Vsevolod Andreevich Bazhenov (Все́волод Андре́евич Баже́нов; February 18, 1909 – August 2, 1986) was a Soviet, Russian painter who lived and worked in Leningrad. He was a member of the Leningrad branch of Union of Artists of Russian Federation, and regarded as a known representative of the Leningrad school of painting, most known for his landscape paintings. He was born into an artistic family and his father was his first teacher.

== Biography ==

Vsevolod Andreevich Bazhenov was born on February 18, 1909, in the town Serdobsk, in the Saratov Governorate of the Russian Empire into an artistic family. His father was an artist and taught in a real school. He became the first teacher of Vsevolod. Later he studied in Serdobsk art studio of artists A. Gofert and N. Kuzmin. Besides drawing and painting, Bazhenov was a music lover. His mother Evgenia Nikovaevna was a pianist.

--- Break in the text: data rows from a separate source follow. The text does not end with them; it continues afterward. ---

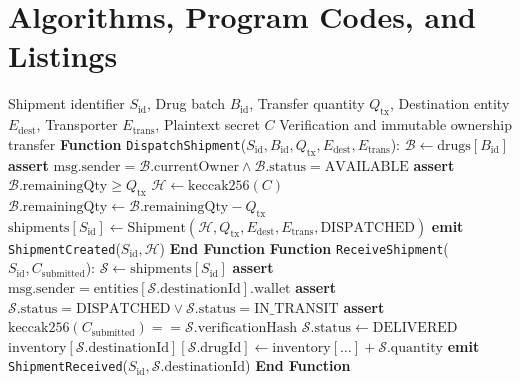 \documentclass[11pt,a4paper]{article}
\begin{document}
\section{Algorithms, Program Codes, and Listings}

\begin{algorithm}[htbp]
\caption{Zero-Trust Cryptographic Delivery Handoff and Inventory Settlement}
\label{alg:handoff}
\begin{algorithmic}[1]
\Require Shipment identifier $S_{\text{id}}$, Drug batch $B_{\text{id}}$, Transfer quantity $Q_{\text{tx}}$, Destination entity $E_{\text{dest}}$, Transporter $E_{\text{trans}}$, Plaintext secret $C$
\Ensure Verification and immutable ownership transfer
\State \textbf{Function} \texttt{DispatchShipment}($S_{\text{id}}, B_{\text{id}}, Q_{\text{tx}}, E_{\text{dest}}, E_{\text{trans}}$):
\State \quad $\mathcal{B} \gets \text{drugs}[B_{\text{id}}]$
\State \quad \textbf{assert} $\text{msg.sender} = \mathcal{B}.\text{currentOwner} \land \mathcal{B}.\text{status} = \text{AVAILABLE}$
\State \quad \textbf{assert} $\mathcal{B}.\text{remainingQty} \ge Q_{\text{tx}}$
\State \quad $\mathcal{H} \gets \text{keccak256}(C)$
\State \quad $\mathcal{B}.\text{remainingQty} \gets \mathcal{B}.\text{remainingQty} - Q_{\text{tx}}$
\State \quad $\text{shipments}[S_{\text{id}}] \gets \text{Shipment}(\mathcal{H}, Q_{\text{tx}}, E_{\text{dest}}, E_{\text{trans}}, \text{DISPATCHED})$
\State \quad \textbf{emit} \texttt{ShipmentCreated}($S_{\text{id}}, \mathcal{H}$)
\State \textbf{End Function}
\Statex
\State \textbf{Function} \texttt{ReceiveShipment}($S_{\text{id}}, C_{\text{submitted}}$):
\State \quad $\mathcal{S} \gets \text{shipments}[S_{\text{id}}]$
\State \quad \textbf{assert} $\text{msg.sender} = \text{entities}[\mathcal{S}.\text{destinationId}].\text{wallet}$
\State \quad \textbf{assert} $\mathcal{S}.\text{status} = \text{DISPATCHED} \lor \mathcal{S}.\text{status} = \text{IN\_TRANSIT}$
\State \quad \textbf{assert} $\text{keccak256}(C_{\text{submitted}}) == \mathcal{S}.\text{verificationHash}$
\State \quad $\mathcal{S}.\text{status} \gets \text{DELIVERED}$
\State \quad $\text{inventory}[\mathcal{S}.\text{destinationId}][\mathcal{S}.\text{drugId}] \gets \text{inventory}[\dots] + \mathcal{S}.\text{quantity}$
\State \quad \textbf{emit} \texttt{ShipmentReceived}($S_{\text{id}}, \mathcal{S}.\text{destinationId}$)
\State \textbf{End Function}
\end{algorithmic}
\end{algorithm}
\end{document}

Bazhenov graduated high school in 1928 and moved to Leningrad. Between the years of 1928-1930 he studied at the Tavricheskaya Art School, where he was a student of Mikhail Avilov, David Kiplyck, and Vladimir Fedorovich. In 1930 Bazhenov left the third-year college courses and arrived at the surveyors. According to some sources, the reason for his leaving was a difficult financial situation or the reorganization of the department of painting. After leaving the course, Bazhenov worked in exploration, first as a surveyor, then as a superintendent and chief of field parties. During expeditions, he painted many sketches of life in the Ural Region, Armenia, Khibiny, Karelia, the Caucasus and Kurdistan. From 1934 to 1941, Bazhenov worked at the Leningrad mapping factory.

In 1940 he married Catherine Andreyevna Kuznetsova. His eldest son Alexander was born June 24, 1941, and later became a filmmaker.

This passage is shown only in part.